Possible involvement of nuclear factor-κB inhibition in the renal protective effect of oral adsorbent AST-120 in a rat model of chronic renal failure

Oral adsorbent, AST-120 removes uremic toxins (such as indoxyl sulfate) and retards the progression of chronic renal failure (CRF). However, its mechanism of action has not been precisely clarified. Since indoxyl sulfate elicits renal tubular nuclear factor-κB (NF-κB) activation in vitro, the present experiments were conducted to elucidate the involvement of NF-κB in the beneficial effects of AST-120 using rats with 3/4 nephrectomy, a model of early-stage CRF. Daily administration of AST-120 was started at 6 weeks after 3/4 nephrectomy and continued for 18 weeks. Sham-operated rats, untreated CRF rats and AST-120-treated CRF rats were compared for NF-κB DNA-binding activity, gene expression and renal histology.

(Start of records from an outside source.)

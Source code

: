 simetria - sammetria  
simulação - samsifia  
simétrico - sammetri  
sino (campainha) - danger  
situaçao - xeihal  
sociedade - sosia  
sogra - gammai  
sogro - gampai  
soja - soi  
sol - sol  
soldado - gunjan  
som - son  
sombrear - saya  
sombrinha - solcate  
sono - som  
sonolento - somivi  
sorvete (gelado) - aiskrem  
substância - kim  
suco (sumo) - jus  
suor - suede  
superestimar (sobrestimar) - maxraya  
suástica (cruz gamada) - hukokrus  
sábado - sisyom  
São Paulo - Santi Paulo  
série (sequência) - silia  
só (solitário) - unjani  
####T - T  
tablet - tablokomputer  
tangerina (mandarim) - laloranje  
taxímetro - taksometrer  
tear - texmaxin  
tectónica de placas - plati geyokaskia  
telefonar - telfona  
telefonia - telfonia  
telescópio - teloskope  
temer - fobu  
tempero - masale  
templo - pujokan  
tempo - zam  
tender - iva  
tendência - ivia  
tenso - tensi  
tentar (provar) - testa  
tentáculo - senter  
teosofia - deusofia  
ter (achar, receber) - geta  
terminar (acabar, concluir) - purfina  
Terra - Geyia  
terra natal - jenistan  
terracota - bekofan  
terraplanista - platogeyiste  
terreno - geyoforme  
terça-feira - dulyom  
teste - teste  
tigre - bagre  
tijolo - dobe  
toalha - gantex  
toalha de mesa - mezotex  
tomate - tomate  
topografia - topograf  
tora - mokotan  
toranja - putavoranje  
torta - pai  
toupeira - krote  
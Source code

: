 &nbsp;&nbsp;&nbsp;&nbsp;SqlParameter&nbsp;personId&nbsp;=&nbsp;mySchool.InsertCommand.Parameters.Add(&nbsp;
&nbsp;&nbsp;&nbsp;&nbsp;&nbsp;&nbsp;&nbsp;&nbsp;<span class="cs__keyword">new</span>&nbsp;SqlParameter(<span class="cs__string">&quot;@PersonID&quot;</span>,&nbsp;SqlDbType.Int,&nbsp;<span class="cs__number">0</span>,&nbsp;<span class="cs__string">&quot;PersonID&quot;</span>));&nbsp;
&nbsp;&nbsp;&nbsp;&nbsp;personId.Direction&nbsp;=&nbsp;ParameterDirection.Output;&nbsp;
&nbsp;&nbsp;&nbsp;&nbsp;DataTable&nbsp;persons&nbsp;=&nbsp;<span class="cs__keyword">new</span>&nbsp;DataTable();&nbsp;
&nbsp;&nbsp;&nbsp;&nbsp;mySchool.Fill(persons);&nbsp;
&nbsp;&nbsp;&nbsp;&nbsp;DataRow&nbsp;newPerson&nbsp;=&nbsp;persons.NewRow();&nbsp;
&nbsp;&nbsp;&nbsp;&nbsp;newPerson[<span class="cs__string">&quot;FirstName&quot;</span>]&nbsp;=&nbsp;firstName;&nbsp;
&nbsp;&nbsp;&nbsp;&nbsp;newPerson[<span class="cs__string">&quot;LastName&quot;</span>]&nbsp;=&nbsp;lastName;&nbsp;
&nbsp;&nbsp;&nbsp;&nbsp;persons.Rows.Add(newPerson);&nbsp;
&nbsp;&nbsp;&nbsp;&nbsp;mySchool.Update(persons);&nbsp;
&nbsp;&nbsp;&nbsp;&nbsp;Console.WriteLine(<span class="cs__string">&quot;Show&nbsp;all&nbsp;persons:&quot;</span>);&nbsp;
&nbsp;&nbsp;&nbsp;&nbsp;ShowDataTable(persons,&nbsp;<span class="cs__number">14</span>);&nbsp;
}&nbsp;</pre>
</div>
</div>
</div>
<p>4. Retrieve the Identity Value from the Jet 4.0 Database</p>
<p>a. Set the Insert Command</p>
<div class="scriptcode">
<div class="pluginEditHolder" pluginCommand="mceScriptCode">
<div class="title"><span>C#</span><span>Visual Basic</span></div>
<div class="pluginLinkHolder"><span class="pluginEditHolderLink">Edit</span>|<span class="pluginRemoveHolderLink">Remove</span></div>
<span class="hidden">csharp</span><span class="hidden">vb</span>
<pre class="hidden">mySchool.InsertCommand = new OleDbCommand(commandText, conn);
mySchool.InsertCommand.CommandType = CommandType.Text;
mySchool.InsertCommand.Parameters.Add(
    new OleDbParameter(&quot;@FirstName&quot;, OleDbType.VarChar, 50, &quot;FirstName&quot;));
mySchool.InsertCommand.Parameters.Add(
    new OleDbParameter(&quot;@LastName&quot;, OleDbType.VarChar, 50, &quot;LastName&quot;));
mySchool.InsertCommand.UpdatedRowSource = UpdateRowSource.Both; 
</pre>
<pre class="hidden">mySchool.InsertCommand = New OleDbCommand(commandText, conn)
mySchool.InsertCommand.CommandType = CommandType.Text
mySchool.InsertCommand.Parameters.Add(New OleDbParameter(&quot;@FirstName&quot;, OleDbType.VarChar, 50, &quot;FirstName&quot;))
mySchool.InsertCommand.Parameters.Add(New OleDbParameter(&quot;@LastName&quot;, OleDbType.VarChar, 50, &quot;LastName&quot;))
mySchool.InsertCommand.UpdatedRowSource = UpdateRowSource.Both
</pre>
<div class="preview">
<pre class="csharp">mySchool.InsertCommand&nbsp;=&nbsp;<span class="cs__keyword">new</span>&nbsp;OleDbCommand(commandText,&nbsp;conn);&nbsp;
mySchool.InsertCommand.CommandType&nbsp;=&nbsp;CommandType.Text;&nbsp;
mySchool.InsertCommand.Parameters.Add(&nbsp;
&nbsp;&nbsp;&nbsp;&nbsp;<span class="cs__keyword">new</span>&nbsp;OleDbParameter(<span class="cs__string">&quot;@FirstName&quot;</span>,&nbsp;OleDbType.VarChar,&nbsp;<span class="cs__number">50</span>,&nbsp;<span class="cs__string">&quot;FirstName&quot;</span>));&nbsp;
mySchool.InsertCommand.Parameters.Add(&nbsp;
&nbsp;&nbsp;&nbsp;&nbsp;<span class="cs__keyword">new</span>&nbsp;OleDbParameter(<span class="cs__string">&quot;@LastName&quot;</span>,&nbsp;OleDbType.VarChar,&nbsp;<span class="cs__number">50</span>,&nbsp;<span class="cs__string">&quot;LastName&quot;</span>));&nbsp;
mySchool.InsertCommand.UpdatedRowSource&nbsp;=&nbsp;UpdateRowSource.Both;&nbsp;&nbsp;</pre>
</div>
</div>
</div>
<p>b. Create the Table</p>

Systolic blood pressure was increased in CRF rats, and this increase was not affected by AST-120. Blood urea nitrogen, serum creatinine and urinary protein were increased in CRF rats. Although AST-120 attenuated these increases, it did not do so to a statistically significant extent. Indoxyl sulfate, which was accumulated in serum of CRF rats, was significantly eliminated by AST-120. Renal cortical NF-κB DNA-binding activity was increased in CRF rats. AST-120 significantly inhibited this increase. Monocyte/macrophage infiltration and increased monocyte chemoattractant protein-1 (MCP-1) mRNA observed in CRF rats were attenuated by AST-120. Furthermore, AST-120 significantly blocked renal fibrosis with concomitant inhibition of transforming growth factor β1 (TGF-β1) gene expression. It appeared that AST-120 reduced NF-κB activation and possibly the activity of NF-κB-dependent pathways of interstitial inflammation including MCP-1 expression and macrophage infiltration. The anti-inflammatory effect of AST-120 mediated via inhibition of NF-κB is a possible mechanism by which AST-120 retards the progression of renal fibrosis in CRF.